After running that code, we can print the variable logs_anomal and we can see how our anomalies look like:

In this case we are spotting many notices and warnings which was expected

Now, to measure how well the algorithm has performed, if you have labels with the level of errors, you can grab the critical, warnings or notices and compare them with your results.

You can use precission (true anomalies detected divided by all anomalies detected) and recall (true anomalies detected divided by all true anomalies) to measure the quality of your results.

If you increase your threshold you will get more anomalies: your recall will be better and your precission will be worse). If you decrease your threshold you will detect less anomalies: your precission will increase but your recall will.
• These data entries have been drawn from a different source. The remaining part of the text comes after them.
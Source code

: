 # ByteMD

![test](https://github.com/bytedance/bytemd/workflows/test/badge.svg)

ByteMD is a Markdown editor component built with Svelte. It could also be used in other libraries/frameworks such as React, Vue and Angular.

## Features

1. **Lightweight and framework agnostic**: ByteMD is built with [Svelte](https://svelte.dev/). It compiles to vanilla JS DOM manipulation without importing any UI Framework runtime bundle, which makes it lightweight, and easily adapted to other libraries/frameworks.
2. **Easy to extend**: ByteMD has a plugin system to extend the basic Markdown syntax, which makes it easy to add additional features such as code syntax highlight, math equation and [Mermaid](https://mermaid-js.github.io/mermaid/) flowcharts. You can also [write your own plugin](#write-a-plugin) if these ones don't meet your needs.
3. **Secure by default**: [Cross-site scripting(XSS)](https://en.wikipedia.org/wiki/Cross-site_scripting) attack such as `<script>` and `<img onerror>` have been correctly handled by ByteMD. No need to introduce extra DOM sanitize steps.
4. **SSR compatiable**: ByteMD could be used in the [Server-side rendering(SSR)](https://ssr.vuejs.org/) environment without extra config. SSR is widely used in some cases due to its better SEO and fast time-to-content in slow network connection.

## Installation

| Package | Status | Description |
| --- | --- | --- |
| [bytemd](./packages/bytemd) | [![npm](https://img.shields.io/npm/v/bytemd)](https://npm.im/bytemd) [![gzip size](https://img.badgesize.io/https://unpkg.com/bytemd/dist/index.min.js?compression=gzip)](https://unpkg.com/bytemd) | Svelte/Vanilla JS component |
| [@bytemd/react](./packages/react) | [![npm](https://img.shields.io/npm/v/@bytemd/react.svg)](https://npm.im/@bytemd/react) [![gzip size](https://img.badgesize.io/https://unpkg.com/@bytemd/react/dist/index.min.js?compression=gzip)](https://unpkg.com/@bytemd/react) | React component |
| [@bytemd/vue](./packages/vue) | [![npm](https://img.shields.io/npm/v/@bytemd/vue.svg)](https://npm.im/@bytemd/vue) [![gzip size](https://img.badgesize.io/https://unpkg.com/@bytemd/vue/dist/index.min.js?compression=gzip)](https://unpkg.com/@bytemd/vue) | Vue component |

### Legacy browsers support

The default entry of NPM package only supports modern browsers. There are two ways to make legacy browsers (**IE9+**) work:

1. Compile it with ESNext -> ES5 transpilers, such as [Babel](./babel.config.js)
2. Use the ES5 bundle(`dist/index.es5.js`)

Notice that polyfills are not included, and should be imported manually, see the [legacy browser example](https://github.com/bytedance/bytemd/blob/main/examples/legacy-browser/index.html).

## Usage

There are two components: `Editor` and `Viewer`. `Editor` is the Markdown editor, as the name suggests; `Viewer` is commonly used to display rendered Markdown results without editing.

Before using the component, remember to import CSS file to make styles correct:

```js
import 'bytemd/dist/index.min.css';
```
For example, in this case I looked for a threshold that balanced both precission and recall around the same value, and found that with the threshold in 0.977 I can spot 190 anomalies and achieve precission and recall of around 0,68.

You can play with these values and get better results depending on what you consider more important for your task.

Ok, that’s all for today, hope you enjoyed and happy coding!